Walmart and Target compete in more ways than one, and in recent years, it is more than just about where you can receive the best deal. Walmart made plans to open its first express market in 2011 in an effort to boost sales, but reports now state, despite their increase of smaller stores two years ago, the corporation will be closing all 102 of their Express stores across the United States this year. Conversely, Target CEO Brian Cornell plans to build smaller versions of the chain, with a handful already opened last year. Regardless of Walmart’s failures with these markets, there is still hope for success from Target’s attempts at this route. Why?
- Target’s brand is better suited for the urban markets than Walmart. Walmart’s format is still very much focused on a superstore mindset.
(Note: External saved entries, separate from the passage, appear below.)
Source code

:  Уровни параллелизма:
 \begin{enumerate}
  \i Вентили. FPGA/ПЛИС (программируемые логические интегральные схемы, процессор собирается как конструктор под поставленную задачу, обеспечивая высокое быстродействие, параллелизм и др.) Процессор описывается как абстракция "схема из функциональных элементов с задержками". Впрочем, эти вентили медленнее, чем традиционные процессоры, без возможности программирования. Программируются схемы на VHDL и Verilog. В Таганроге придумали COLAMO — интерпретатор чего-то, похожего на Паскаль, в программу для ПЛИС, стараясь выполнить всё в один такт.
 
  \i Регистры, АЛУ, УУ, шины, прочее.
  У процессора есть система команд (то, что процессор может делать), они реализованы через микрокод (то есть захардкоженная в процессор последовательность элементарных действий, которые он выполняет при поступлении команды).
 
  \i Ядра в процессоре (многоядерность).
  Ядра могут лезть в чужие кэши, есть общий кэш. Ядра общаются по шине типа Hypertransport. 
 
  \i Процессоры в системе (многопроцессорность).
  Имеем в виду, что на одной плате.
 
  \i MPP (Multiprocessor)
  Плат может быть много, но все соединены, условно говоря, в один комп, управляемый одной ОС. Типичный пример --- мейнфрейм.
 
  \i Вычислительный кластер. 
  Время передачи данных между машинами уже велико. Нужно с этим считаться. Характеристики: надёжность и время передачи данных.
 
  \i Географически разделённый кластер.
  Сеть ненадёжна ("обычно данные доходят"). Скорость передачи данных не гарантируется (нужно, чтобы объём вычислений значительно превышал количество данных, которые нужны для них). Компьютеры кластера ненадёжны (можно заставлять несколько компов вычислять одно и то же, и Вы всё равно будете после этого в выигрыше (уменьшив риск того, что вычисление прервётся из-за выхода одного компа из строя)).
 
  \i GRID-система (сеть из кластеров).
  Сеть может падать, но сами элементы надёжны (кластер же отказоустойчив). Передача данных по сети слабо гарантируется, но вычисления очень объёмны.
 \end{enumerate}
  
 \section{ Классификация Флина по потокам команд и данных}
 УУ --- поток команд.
The retailer wanted to offer the same deals and selection at the same price in a smaller arrangement, but it does not seem reasonable for the purpose of an express shop, which is meant for the quick shopper.
- Walmart apparently did not have a clear strategy, as many of their smaller stores were built in less populated areas, and these reduced versions of the big boxes obviously do not generate as much in sales, thus needing to depend on more foot traffic in order to even make ends meet.
- Target provides more merchandise such as clothes and home goods for sale where Walmart stocks its shelves with more groceries. Unfortunately for the Sam Walton company, this creates an inventory problem as perishable items are much more difficult to keep stocked.
- Target is looking to move some focus of its stores to act as mini-warehouses in order to fill purchases from online as well as considering partnering with some companies to do at-home deliveries.
- The red and white logo chain is learning from Walmart’s mistakes. Even though Walmart has more experience with this move to small stores in both years and numbers, Cornell is studying the faults and criticisms Walmart faced as he moves forward in his decision for these quick shops.
It will be interesting to see where the mini-Targets go, but according to the critics and numbers, it seems to be headed in the right direction. What are your thoughts on this move? Do you think that Target will make enough money from these mini stores to make a true difference in revenue? Other retailers may follow in their footsteps if it proves to be successful, which may change the face of the retail world forever.